According to a patient survey conducted by the Japanese Ministry of Health, Labor and Welfare in Heisei 14 (2002), the total number of diabetes patients in Japan was 2.28 million. Moreover, according to a diabetes survey conducted in the same year, the total number of people “strongly suspected of having diabetes” and people in whom “the possibility of diabetes cannot be denied” had increased to 16.20 million, and this increase has been perceived as a problem.
Since the insulin secretory capacity of Japanese is low due to genetic factors, the Japanese domestic market is mainly for impaired insulin secretion. However, due to the westernization of Japanese dietary habits, the number of patients with insulin resistance is gradually increasing in recent years. Accordingly, there is a demand for drugs that are expected to be effective for both impaired insulin secretion and insulin resistance.
Glucokinase (GK), which catalyzes the phosphorylation of glucose, functions as a glucose sensor in the body and increases glucose utilization in the liver and the secretion of insulin in a high glucose state. In diabetes patients, the homeostasis of glucose concentration in the body is not maintained in a normal state. Therefore, by activating GK, insulin secretion from the pancreas, which depends on the concentration of glucose, is facilitated. In the lever, the activation of GK increases the glucose utilization and suppresses glucose output. This dual action reduces the blood glucose level (Non-Patent Documents 1 to 3). Therefore, it is desirable to provide GK activators useful as diabetes drugs that are effective for both impaired insulin secretion (action in the pancreas) and insulin resistance (action in the liver).

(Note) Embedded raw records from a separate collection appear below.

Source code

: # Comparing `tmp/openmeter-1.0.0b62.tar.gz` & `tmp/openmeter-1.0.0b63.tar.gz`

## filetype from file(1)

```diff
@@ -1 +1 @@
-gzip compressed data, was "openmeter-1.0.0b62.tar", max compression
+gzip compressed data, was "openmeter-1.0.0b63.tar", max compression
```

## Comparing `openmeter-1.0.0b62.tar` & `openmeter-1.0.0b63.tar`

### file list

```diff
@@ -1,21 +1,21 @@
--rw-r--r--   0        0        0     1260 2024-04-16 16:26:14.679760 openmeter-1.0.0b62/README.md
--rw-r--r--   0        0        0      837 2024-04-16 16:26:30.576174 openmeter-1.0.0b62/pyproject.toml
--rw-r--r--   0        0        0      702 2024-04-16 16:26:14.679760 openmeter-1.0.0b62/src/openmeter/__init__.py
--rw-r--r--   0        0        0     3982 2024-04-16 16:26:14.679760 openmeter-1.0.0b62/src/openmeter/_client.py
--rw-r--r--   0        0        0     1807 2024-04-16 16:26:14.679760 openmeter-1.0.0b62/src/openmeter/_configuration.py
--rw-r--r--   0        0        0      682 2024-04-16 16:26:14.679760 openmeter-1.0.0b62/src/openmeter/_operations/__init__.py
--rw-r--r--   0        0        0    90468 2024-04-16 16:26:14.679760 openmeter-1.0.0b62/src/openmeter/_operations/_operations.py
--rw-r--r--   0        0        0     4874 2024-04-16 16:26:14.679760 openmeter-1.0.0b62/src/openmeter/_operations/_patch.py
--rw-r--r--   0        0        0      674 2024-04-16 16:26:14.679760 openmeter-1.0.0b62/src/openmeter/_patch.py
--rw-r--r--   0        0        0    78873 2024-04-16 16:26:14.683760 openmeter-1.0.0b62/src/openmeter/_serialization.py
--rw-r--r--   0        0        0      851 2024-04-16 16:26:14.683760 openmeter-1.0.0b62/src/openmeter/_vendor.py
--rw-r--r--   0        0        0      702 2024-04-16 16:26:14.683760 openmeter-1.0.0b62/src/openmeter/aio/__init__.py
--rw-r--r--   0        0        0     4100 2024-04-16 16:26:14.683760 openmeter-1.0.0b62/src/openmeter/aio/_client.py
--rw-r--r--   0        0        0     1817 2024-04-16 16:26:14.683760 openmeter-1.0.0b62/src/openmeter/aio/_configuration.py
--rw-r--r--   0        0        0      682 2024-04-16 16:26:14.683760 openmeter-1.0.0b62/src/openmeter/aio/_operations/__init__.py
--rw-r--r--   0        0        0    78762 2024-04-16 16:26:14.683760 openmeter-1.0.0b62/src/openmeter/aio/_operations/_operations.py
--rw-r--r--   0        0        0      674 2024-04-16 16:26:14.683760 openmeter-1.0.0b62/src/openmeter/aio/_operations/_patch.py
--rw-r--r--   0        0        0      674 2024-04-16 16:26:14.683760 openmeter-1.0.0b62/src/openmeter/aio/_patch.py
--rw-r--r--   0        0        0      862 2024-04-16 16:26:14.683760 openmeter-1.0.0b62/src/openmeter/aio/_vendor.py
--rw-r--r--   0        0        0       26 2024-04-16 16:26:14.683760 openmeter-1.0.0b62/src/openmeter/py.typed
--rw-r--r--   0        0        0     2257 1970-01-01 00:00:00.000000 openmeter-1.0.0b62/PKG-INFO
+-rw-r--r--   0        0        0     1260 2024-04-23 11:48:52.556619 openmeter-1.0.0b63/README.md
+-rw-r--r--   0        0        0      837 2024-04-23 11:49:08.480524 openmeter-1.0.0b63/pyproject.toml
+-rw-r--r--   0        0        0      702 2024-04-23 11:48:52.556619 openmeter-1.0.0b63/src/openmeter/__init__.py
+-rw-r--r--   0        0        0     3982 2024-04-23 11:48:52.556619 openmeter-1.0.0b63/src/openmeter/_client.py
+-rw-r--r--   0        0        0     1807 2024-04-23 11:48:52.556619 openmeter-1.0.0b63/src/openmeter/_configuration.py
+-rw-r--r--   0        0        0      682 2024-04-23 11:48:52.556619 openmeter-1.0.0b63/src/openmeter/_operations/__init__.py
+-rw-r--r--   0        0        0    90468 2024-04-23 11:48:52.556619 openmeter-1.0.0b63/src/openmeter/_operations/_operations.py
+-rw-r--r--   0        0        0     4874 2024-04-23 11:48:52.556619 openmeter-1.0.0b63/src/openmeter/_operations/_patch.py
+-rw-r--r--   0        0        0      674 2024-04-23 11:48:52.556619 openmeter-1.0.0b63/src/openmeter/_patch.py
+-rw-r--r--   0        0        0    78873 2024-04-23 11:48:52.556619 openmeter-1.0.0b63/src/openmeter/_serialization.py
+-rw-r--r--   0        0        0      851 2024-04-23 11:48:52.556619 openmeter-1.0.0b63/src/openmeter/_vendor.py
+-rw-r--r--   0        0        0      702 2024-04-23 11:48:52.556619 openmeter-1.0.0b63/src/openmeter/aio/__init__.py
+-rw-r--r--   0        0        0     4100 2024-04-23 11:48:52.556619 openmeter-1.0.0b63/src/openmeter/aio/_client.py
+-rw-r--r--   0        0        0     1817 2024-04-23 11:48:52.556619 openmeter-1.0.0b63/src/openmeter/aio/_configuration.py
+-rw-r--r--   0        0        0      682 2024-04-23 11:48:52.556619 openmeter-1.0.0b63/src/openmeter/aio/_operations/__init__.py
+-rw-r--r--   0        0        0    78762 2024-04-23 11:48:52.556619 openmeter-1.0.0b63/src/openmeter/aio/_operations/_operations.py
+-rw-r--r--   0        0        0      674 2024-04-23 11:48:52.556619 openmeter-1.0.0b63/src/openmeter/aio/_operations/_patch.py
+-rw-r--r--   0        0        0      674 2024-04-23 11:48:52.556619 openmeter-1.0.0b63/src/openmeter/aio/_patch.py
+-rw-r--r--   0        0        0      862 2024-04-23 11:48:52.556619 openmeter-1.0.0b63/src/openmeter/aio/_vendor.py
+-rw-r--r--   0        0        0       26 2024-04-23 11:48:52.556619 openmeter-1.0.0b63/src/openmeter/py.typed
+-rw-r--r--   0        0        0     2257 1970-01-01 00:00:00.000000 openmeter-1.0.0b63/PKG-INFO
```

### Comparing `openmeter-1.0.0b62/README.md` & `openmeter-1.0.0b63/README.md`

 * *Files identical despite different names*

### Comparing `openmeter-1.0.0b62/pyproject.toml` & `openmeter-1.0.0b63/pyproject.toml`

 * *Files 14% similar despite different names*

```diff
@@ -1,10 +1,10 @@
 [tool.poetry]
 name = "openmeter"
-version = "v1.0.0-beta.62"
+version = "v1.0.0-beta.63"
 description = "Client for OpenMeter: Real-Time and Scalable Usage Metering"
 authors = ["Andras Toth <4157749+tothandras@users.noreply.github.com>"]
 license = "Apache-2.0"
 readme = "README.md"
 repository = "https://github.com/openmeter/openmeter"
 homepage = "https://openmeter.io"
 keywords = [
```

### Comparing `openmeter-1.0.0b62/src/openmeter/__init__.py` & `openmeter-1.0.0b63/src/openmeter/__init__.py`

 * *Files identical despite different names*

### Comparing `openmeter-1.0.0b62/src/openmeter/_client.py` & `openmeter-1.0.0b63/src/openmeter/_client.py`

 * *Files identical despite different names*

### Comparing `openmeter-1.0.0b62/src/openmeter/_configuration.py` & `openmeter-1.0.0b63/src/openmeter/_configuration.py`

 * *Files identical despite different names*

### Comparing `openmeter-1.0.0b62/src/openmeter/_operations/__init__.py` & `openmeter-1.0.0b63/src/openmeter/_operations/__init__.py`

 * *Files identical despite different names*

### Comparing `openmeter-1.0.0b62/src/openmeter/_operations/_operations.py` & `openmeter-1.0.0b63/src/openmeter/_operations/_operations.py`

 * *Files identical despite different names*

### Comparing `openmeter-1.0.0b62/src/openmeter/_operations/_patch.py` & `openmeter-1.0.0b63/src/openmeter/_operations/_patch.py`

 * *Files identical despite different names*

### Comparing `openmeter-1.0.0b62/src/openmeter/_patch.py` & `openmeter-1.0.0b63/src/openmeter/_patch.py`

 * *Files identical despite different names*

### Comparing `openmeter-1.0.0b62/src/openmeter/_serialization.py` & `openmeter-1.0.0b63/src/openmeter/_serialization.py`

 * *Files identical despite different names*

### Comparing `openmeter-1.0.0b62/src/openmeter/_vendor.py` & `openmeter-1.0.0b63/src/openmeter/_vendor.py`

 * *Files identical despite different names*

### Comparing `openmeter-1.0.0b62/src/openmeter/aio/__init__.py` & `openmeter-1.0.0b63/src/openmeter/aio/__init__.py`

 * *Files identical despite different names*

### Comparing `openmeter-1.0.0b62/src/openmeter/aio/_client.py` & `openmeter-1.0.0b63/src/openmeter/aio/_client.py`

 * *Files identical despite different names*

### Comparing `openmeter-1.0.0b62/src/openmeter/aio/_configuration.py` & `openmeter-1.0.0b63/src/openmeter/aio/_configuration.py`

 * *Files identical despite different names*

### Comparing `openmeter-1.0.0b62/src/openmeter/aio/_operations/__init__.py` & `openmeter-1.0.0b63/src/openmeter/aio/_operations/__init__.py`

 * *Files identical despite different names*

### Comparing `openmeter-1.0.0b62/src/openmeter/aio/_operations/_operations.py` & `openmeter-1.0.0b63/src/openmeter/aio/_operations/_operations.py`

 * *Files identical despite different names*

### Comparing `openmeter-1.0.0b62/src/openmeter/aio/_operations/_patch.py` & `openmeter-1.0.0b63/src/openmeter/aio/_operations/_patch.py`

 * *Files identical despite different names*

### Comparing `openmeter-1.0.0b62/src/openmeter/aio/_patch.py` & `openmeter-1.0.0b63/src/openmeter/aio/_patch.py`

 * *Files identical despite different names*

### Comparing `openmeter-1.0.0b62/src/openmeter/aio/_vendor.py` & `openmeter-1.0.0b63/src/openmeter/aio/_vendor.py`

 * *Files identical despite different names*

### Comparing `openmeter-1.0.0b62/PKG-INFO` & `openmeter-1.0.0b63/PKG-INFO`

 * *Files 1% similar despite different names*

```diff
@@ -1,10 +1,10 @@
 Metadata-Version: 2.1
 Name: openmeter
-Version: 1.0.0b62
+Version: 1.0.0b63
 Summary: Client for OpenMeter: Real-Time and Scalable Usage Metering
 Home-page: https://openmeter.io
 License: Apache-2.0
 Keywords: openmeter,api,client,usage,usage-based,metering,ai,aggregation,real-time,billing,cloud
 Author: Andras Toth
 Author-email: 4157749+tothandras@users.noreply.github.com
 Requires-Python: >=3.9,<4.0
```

Various amide compounds are known as GK activators. Examples of such amide compounds include: aryl cycloalkyl propionamides (Patent Document 1); 2,3-di-substituted trans olefinic N-heteroaromatic or ureido propionamides (Patent Document 2); alkynyl phenyl heteroaromatic amides (Patent Document 3); hydantoins (Patent Document 4); substituted phenylacetamides (Patent Document 5); para-alkyl, aryl, cycloheteroalkyl or heteroaryl (carbonyl or sulfonyl) amino substituted phenyl amides (Patent Document 6); alpha-acyl and alpha-heteroatom-substituted benzene acetamides (Patent Document 7); tetrazolyl-phenyl acetamides (Patent Document 8); fused heteroaromatic compounds (Patent Document 9); phenylacetamides having a cycloalkane with a single carbon atom substituted or a heterocycle (Patent Document 10); and other amide compounds (Patent Documents 11 to 21). However, these patent documents do not disclose acrylamide compounds in which two fluorine atoms are attached to different carbon atoms of a cyclopentyl group.